The Bonnet Carré Spillway is supposed to be opened when necessary to avoid flooding New Orleans, but in 2019 the Corps failed to open the Morganza Spillway that empties west of the River into the Atchafalaya Basin, which would have reduced and possibly avoided the poisonous discharge into the Mississippi Sound.

“We are thrilled that finally the U. S. Corps of Engineers will be required to consider the tremendous damage to our Mississippi Sound from impacts of Spillway openings, ” said Harrison County Supervisor Beverly Martin. “We hope the National Marine Fisheries Service will protect our Sound and the Gulf for all our citizens. I am proud that the Board of Supervisors of Harrison County participated in the lawsuit to gain some input in Corps decisions which have so severely impacted our way of life along the Mississippi Gulf Coast.”

“Mississippi’s marine resources have long suffered from the Spillway’s disastrous impacts that hopefully can be mitigated with more scrutiny by the National Marine Fisheries Service and our Coalition,” said Ryan Bradley, head of Mississippi Commercial Fisheries United.

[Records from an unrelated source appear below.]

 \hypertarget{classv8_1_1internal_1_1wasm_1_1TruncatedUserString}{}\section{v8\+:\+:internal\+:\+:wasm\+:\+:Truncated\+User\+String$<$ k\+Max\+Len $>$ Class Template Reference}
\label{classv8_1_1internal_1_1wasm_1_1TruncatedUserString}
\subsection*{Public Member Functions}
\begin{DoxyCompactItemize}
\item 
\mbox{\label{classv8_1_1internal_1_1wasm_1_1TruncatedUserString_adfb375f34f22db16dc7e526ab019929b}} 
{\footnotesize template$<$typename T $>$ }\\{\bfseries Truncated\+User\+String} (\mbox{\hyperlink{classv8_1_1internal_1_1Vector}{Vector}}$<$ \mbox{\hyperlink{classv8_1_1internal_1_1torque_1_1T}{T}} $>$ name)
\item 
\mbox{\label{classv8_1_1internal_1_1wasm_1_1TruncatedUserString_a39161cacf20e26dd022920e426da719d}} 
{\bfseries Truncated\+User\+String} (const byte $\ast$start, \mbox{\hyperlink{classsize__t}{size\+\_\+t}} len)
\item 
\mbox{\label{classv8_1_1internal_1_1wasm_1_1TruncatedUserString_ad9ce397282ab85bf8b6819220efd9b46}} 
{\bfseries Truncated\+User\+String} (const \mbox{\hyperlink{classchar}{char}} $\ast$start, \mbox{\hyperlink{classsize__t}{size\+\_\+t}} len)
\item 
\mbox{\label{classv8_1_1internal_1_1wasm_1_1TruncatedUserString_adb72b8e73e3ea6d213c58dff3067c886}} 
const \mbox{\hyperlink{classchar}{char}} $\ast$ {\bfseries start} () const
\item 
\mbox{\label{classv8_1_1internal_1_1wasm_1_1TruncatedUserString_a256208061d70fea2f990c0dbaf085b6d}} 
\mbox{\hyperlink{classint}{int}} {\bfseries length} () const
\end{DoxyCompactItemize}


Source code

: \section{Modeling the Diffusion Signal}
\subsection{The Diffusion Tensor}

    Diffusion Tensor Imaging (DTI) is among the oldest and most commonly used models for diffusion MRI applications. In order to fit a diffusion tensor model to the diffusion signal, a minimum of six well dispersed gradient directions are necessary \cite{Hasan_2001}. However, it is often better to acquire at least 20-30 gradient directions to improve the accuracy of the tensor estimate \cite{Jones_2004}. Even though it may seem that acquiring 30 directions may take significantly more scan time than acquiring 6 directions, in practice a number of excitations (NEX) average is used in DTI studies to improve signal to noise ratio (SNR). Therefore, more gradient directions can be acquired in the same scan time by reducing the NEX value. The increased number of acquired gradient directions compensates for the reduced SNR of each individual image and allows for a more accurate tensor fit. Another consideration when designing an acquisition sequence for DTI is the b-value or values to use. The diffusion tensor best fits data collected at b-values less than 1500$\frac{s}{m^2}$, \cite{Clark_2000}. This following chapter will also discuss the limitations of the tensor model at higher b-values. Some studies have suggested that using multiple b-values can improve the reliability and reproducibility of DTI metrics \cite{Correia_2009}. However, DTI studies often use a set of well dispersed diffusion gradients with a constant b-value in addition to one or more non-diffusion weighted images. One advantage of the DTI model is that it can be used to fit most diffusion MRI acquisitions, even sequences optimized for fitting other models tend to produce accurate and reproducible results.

“A healthy Mississippi Sound is essential to Coast tourism,” said Linda Hornsby, Exec. Dir. of Mississippi Hotel and Lodging Association. “The 2019 Spillway disaster devastated tourism and millions in tax revenue it normally generates to the State Treasury.”

The Mississippi Sound Coalition, led by Harrison County Board of Supervisors and the City of Biloxi, filed the lawsuit, along with Hancock County Board of Supervisors, Waveland, Diamondhead, Pass Christian, and D’Iberville, Mississippi Commercial Fisheries United, and Mississippi Hotel and Lodging Association.

“Our next step is to offer our facts and mitigation methods to National Marine Fisheries Service for use in meetings with the Corps as directed by the Federal Court,” said Gerald Blessey, Manager of the Mississippi Sound Coalition.